Yes, but the Framers allowed the Supreme Court, without any check or balance, to approve of federal encroachment on the States and on the people. There is no constitutional avenue for overturning a despotic Supreme Court ruling--and it was designed that way. The feds are allowed to "monitor" themselves, like students grading their own tests. Had the Framers wanted to really check the Supreme Court, they'd have at least created an appellate court (activated by petition) staffed by justices from the States. Had the Framers wanted to really hamstring Congress and the President, they would have given the people a "no-confidence" device to remove traitorous officials in midterm. Had they wanted to, the Framers could have (as did the Swiss) easily confined the Federal Government--but they didn't want to. In their opinion, a strong central government--independent of real popular approval--was best for America. The Framers left the federal fleas in control of their own flea powder, and that's why we have such an unchallengeable government today.
Most conservatives and libertarians believe that the Constitution and its Framers were Jeffersonian and laissez-faire. They were not, and they never claimed to be. This Jeffersonian gloss is echoic of two things: 1) What the Constitution was sold as to the people through The Federalist, and 2) How the Constitution, according to Jefferson, should have been interpreted under strict constructionism. Add the Red, White, and Blue, July 4th, the Founding Fathers and George Washington and you've got a civic religion with its unique parchment worship. There are but three ways to view anything, including the Constitution:
1) The way you see it. 2) The way you would like it to be.
3) The way it really is.
Friends of freedom have gazed dreamily at the Constitution for two centuries, fusing #1 with #2 to create a false #3. We need to snap out of our parchment worship and coldly study the predicament of Liberty--before it's too late. Liberty-loving folks need to quickly understand that freedom is not well-served by the current Constitution. Neither is tyranny. It is Royce's firm opinion that the Constitution will be radically amended, if not abolished altogether, by "us" or "them" within 10 years. Royce proves that the States and the people were politically "checkmated" at ratification, and discusses his three peaceful solutions prior the imminent insurrection now brewing. The goal of Hologram of Liberty is to spark an active synthesis of Libertarians, Patriots, and Conservatives to prevent a 21st century Dark Age in America.

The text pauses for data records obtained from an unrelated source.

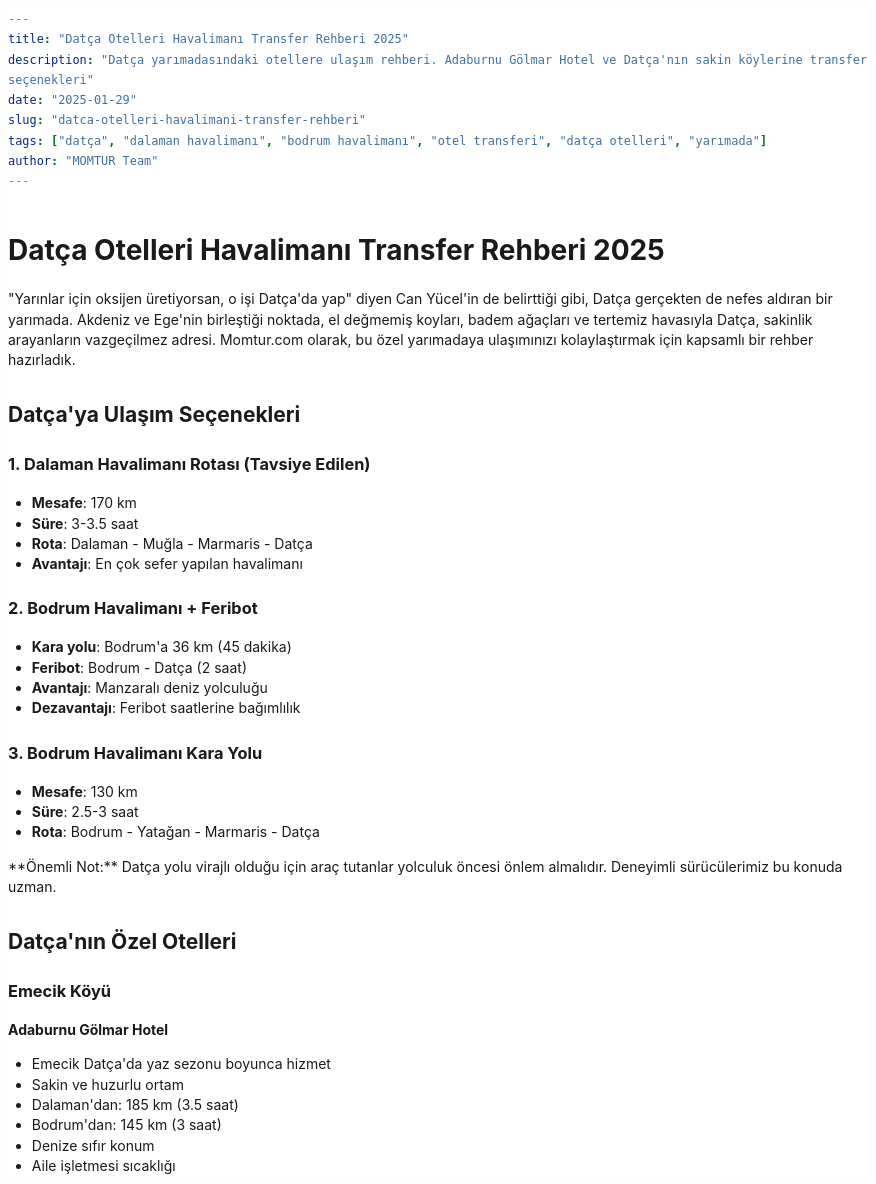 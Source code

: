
```yaml
---
title: "Datça Otelleri Havalimanı Transfer Rehberi 2025"
description: "Datça yarımadasındaki otellere ulaşım rehberi. Adaburnu Gölmar Hotel ve Datça'nın sakin köylerine transfer seçenekleri"
date: "2025-01-29"
slug: "datca-otelleri-havalimani-transfer-rehberi"
tags: ["datça", "dalaman havalimanı", "bodrum havalimanı", "otel transferi", "datça otelleri", "yarımada"]
author: "MOMTUR Team"
---
```


# Datça Otelleri Havalimanı Transfer Rehberi 2025

"Yarınlar için oksijen üretiyorsan, o işi Datça'da yap" diyen Can Yücel'in de belirttiği gibi, Datça gerçekten de nefes aldıran bir yarımada. Akdeniz ve Ege'nin birleştiği noktada, el değmemiş koyları, badem ağaçları ve tertemiz havasıyla Datça, sakinlik arayanların vazgeçilmez adresi. Momtur.com olarak, bu özel yarımadaya ulaşımınızı kolaylaştırmak için kapsamlı bir rehber hazırladık.

## Datça'ya Ulaşım Seçenekleri

### 1. Dalaman Havalimanı Rotası (Tavsiye Edilen)
- **Mesafe**: 170 km
- **Süre**: 3-3.5 saat
- **Rota**: Dalaman - Muğla - Marmaris - Datça
- **Avantajı**: En çok sefer yapılan havalimanı

### 2. Bodrum Havalimanı + Feribot
- **Kara yolu**: Bodrum'a 36 km (45 dakika)
- **Feribot**: Bodrum - Datça (2 saat)
- **Avantajı**: Manzaralı deniz yolculuğu
- **Dezavantajı**: Feribot saatlerine bağımlılık

### 3. Bodrum Havalimanı Kara Yolu
- **Mesafe**: 130 km
- **Süre**: 2.5-3 saat
- **Rota**: Bodrum - Yatağan - Marmaris - Datça

<Info>
**Önemli Not:** Datça yolu virajlı olduğu için araç tutanlar yolculuk öncesi önlem almalıdır. Deneyimli sürücülerimiz bu konuda uzman.
</Info>

## Datça'nın Özel Otelleri

### Emecik Köyü

**Adaburnu Gölmar Hotel**
- Emecik Datça'da yaz sezonu boyunca hizmet
- Sakin ve huzurlu ortam
- Dalaman'dan: 185 km (3.5 saat)
- Bodrum'dan: 145 km (3 saat)
- Denize sıfır konum
- Aile işletmesi sıcaklığı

There hasn't been an innovative theory about the Constitution in 84 years, since Charles Beard's An Economic Interpretation. We are long overdue for a paradigm shift to political reality. It's time to complete the story with Hologram of Liberty, the Jeffersonian/anti-federalist epilogue. Our window of opportunity for reestablishing freedom is quickly running out and we simply don't have time for comforting old fantasies. Hologram of Liberty is the freshest research on the Constitution since 1913
Ah yes. After posting your vile slander in Message #91, you've managed to *neither* apologize nor substantiate or defend your lies.
Typical. All that you've managed to do is to cower in silence and flee from this thread, lest you be caught performing more craven acts.
"James Madison, the Father of the Constitution, elaborated upon this limitation in a letter to James Robertson:
""With respect to the two words "general welfare," I have always regarded them as qualified by the detail of powers connected with them. To take them in a literal and unlimited sense would be a metamorphosis of the Constitution into a character which there is a host of proofs was not contemplated by its creators. If the words obtained so readily a place in the "Articles of Confederation," and received so little notice in their admission into the present Constitution, and retained for so long a time a silent place in both, the fairest explanation is, that the words, in the alternative of meaning nothing or meaning everything, had the former meaning taken for granted.""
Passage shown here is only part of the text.